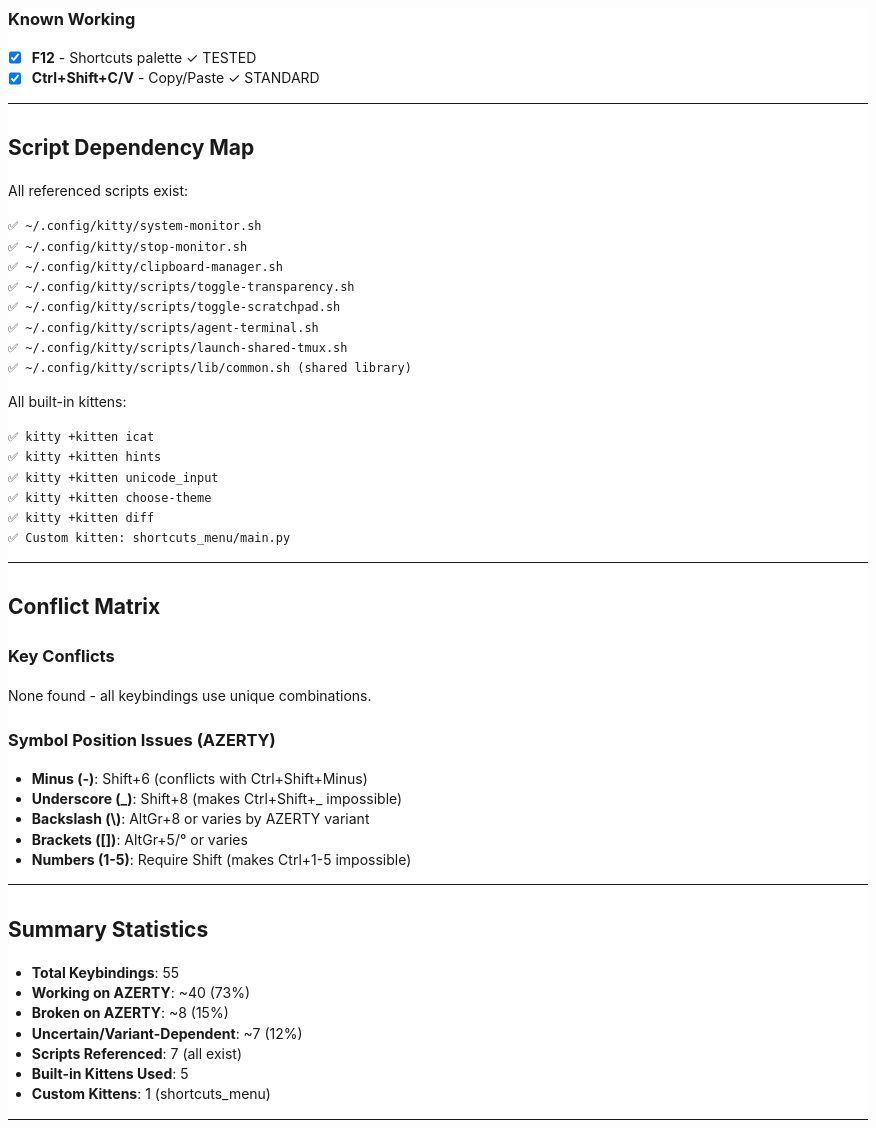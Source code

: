 ### Known Working
- [x] **F12** - Shortcuts palette ✓ TESTED
- [x] **Ctrl+Shift+C/V** - Copy/Paste ✓ STANDARD

---

## Script Dependency Map

All referenced scripts exist:

```
✅ ~/.config/kitty/system-monitor.sh
✅ ~/.config/kitty/stop-monitor.sh
✅ ~/.config/kitty/clipboard-manager.sh
✅ ~/.config/kitty/scripts/toggle-transparency.sh
✅ ~/.config/kitty/scripts/toggle-scratchpad.sh
✅ ~/.config/kitty/scripts/agent-terminal.sh
✅ ~/.config/kitty/scripts/launch-shared-tmux.sh
✅ ~/.config/kitty/scripts/lib/common.sh (shared library)
```

All built-in kittens:
```
✅ kitty +kitten icat
✅ kitty +kitten hints
✅ kitty +kitten unicode_input
✅ kitty +kitten choose-theme
✅ kitty +kitten diff
✅ Custom kitten: shortcuts_menu/main.py
```

---

## Conflict Matrix

### Key Conflicts
None found - all keybindings use unique combinations.

### Symbol Position Issues (AZERTY)
- **Minus (-)**: Shift+6 (conflicts with Ctrl+Shift+Minus)
- **Underscore (_)**: Shift+8 (makes Ctrl+Shift+_ impossible)
- **Backslash (\\)**: AltGr+8 or varies by AZERTY variant
- **Brackets ([])**: AltGr+5/° or varies
- **Numbers (1-5)**: Require Shift (makes Ctrl+1-5 impossible)

---

## Summary Statistics

- **Total Keybindings**: 55
- **Working on AZERTY**: ~40 (73%)
- **Broken on AZERTY**: ~8 (15%)
- **Uncertain/Variant-Dependent**: ~7 (12%)
- **Scripts Referenced**: 7 (all exist)
- **Built-in Kittens Used**: 5
- **Custom Kittens**: 1 (shortcuts_menu)

---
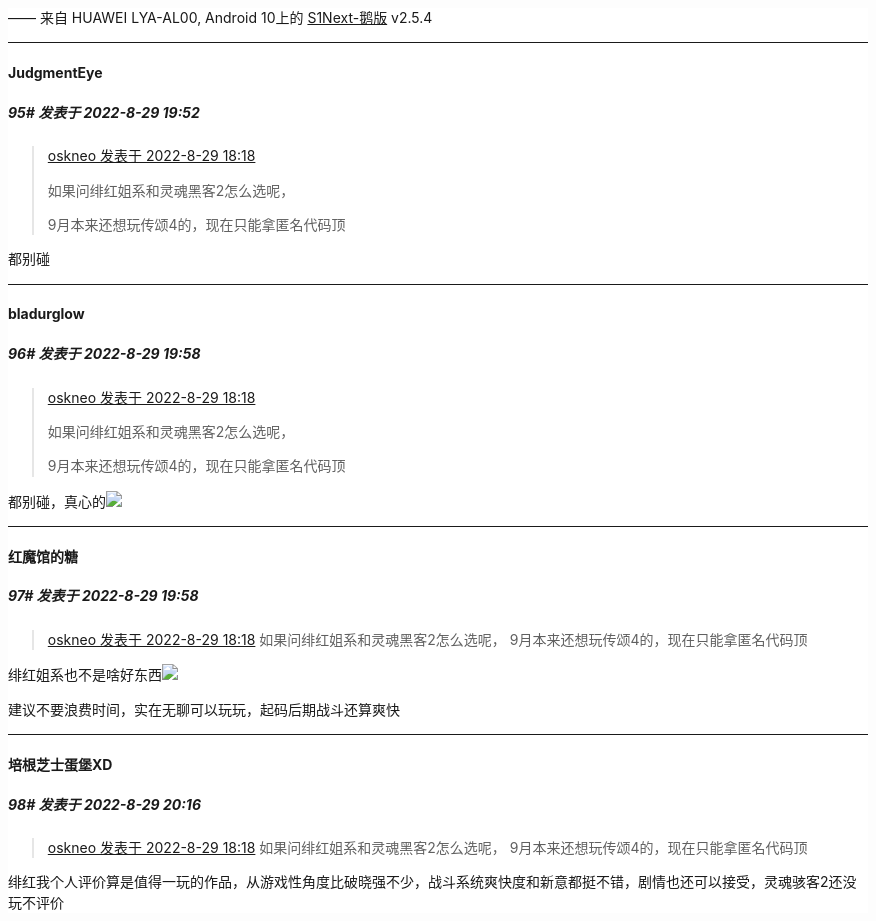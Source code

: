 —— 来自 HUAWEI LYA-AL00, Android 10上的 [S1Next-鹅版](https://github.com/ykrank/S1-Next/releases) v2.5.4



*****

####  JudgmentEye  
##### 95#       发表于 2022-8-29 19:52

<blockquote><a href="httphttps://bbs.saraba1st.com/2b/forum.php?mod=redirect&amp;goto=findpost&amp;pid=57263523&amp;ptid=2089226" target="_blank">oskneo 发表于 2022-8-29 18:18</a>

如果问绯红姐系和灵魂黑客2怎么选呢，

9月本来还想玩传颂4的，现在只能拿匿名代码顶</blockquote>
都别碰

*****

####  bladurglow  
##### 96#       发表于 2022-8-29 19:58

<blockquote><a href="httphttps://bbs.saraba1st.com/2b/forum.php?mod=redirect&amp;goto=findpost&amp;pid=57263523&amp;ptid=2089226" target="_blank">oskneo 发表于 2022-8-29 18:18</a>

如果问绯红姐系和灵魂黑客2怎么选呢，

9月本来还想玩传颂4的，现在只能拿匿名代码顶</blockquote>
都别碰，真心的<img src="https://static.saraba1st.com/image/smiley/face2017/037.png" referrerpolicy="no-referrer">

*****

####  红魔馆的糖  
##### 97#       发表于 2022-8-29 19:58

<blockquote><a href="httphttps://bbs.saraba1st.com/2b/forum.php?mod=redirect&amp;goto=findpost&amp;pid=57263523&amp;ptid=2089226" target="_blank">oskneo 发表于 2022-8-29 18:18</a>
如果问绯红姐系和灵魂黑客2怎么选呢，
9月本来还想玩传颂4的，现在只能拿匿名代码顶</blockquote>
绯红姐系也不是啥好东西<img src="https://static.saraba1st.com/image/smiley/face2017/002.png" referrerpolicy="no-referrer">

建议不要浪费时间，实在无聊可以玩玩，起码后期战斗还算爽快



*****

####  培根芝士蛋堡XD  
##### 98#       发表于 2022-8-29 20:16

<blockquote><a href="httphttps://bbs.saraba1st.com/2b/forum.php?mod=redirect&amp;goto=findpost&amp;pid=57263523&amp;ptid=2089226" target="_blank">oskneo 发表于 2022-8-29 18:18</a>
如果问绯红姐系和灵魂黑客2怎么选呢，
9月本来还想玩传颂4的，现在只能拿匿名代码顶</blockquote>
绯红我个人评价算是值得一玩的作品，从游戏性角度比破晓强不少，战斗系统爽快度和新意都挺不错，剧情也还可以接受，灵魂骇客2还没玩不评价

• [WHAT IS NEEDED]: Across the entries above, how many lines include the word "varies"? Give only the number.

• [PROBLEM SOLUTION]: 2